◆ **AIM OF THE EXERCISE**
Up to and including the line bearing "- 干净样本 (T12)：", output every line of the entries exactly as written, starting from the first; pictures stay out.

◆ **INPUT DATA**

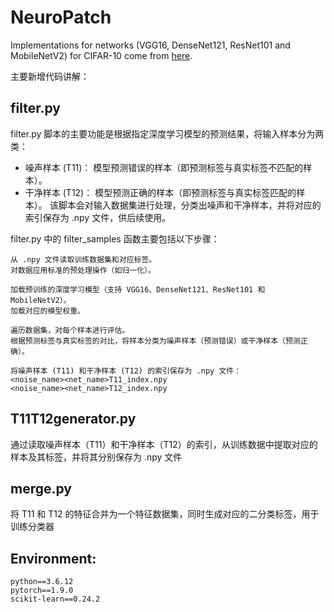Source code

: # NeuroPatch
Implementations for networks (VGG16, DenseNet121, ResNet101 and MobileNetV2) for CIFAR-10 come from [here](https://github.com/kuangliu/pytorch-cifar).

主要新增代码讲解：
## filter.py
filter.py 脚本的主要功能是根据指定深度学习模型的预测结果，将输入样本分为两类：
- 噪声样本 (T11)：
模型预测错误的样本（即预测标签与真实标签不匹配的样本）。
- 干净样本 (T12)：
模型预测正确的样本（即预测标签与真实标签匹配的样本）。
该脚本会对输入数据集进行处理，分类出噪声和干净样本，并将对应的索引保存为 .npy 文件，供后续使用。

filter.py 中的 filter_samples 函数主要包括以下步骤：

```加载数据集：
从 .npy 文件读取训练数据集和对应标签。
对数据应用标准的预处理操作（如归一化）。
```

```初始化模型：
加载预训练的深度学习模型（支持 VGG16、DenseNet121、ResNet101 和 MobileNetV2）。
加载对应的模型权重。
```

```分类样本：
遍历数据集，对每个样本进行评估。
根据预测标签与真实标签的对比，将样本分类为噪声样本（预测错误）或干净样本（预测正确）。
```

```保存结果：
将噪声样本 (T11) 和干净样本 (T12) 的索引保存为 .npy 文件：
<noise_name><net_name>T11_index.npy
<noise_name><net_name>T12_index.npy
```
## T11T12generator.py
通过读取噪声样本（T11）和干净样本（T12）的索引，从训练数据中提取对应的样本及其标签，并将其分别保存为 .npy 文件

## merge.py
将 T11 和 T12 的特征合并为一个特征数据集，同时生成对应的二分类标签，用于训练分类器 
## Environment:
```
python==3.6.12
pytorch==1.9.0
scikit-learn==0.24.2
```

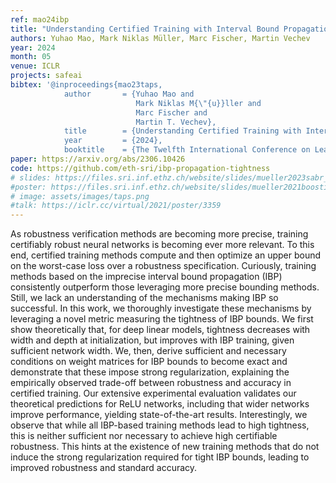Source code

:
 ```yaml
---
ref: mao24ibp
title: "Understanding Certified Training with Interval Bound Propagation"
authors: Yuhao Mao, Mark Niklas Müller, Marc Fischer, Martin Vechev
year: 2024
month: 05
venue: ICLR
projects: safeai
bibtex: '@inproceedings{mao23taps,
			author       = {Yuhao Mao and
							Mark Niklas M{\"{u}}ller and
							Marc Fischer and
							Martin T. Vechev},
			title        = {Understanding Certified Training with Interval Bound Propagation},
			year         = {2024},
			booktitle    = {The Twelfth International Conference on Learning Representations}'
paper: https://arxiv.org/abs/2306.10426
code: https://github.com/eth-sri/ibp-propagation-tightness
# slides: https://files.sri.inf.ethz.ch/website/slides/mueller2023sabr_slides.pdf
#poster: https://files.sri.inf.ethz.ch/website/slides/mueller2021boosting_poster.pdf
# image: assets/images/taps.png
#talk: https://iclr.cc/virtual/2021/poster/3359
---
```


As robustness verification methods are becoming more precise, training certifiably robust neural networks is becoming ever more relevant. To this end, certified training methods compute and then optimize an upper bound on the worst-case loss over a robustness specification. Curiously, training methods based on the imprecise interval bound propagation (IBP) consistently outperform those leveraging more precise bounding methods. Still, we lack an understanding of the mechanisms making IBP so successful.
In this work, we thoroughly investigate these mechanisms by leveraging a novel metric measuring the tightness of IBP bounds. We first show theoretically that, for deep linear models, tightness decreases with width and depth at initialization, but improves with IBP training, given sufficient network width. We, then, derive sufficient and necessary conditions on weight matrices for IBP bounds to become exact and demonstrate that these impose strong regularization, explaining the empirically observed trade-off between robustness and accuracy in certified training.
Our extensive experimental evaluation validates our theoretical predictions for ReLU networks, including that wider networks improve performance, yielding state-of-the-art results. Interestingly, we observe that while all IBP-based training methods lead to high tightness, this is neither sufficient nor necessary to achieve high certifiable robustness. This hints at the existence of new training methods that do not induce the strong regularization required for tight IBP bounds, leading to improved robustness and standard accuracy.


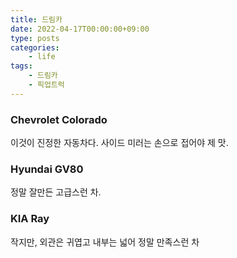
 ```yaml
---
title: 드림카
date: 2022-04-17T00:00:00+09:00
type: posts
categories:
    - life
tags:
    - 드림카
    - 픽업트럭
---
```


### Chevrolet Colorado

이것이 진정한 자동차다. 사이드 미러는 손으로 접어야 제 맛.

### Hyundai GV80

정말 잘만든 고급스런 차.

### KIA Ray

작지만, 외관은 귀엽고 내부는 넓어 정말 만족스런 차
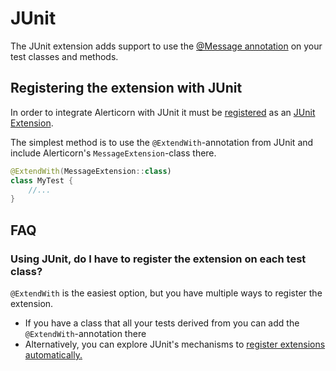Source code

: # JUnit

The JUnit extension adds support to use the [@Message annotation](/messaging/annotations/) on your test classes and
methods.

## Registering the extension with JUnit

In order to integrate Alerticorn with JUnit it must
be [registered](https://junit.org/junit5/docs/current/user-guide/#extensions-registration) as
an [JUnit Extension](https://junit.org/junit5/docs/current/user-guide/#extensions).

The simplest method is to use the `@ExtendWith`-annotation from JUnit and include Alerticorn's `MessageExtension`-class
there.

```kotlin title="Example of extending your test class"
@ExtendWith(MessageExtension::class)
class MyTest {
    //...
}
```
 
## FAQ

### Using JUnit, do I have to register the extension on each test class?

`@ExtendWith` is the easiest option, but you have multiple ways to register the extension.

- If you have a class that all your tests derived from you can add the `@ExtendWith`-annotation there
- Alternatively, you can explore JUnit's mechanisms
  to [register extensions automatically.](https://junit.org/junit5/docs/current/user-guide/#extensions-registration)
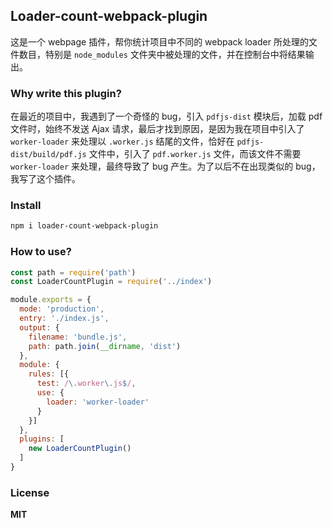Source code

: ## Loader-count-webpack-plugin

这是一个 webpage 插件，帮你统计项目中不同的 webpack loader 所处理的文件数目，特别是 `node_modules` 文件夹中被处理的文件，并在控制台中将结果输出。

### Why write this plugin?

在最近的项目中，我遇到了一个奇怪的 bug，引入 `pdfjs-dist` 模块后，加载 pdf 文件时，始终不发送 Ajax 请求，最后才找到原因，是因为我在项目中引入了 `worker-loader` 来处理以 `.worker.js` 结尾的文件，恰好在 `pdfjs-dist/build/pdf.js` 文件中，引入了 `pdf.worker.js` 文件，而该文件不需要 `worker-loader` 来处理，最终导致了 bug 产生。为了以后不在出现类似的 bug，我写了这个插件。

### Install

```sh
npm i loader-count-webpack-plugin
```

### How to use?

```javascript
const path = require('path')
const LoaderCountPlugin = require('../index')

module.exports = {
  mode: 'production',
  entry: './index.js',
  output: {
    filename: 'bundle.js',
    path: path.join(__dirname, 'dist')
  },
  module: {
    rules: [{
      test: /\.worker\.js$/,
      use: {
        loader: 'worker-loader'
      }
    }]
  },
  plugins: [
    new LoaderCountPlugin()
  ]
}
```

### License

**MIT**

◆ **SOLVED PROBLEM**
Source code

: # NeuroPatch
Implementations for networks (VGG16, DenseNet121, ResNet101 and MobileNetV2) for CIFAR-10 come from [here](https://github.com/kuangliu/pytorch-cifar).

主要新增代码讲解：
## filter.py
filter.py 脚本的主要功能是根据指定深度学习模型的预测结果，将输入样本分为两类：
- 噪声样本 (T11)：
模型预测错误的样本（即预测标签与真实标签不匹配的样本）。
- 干净样本 (T12)：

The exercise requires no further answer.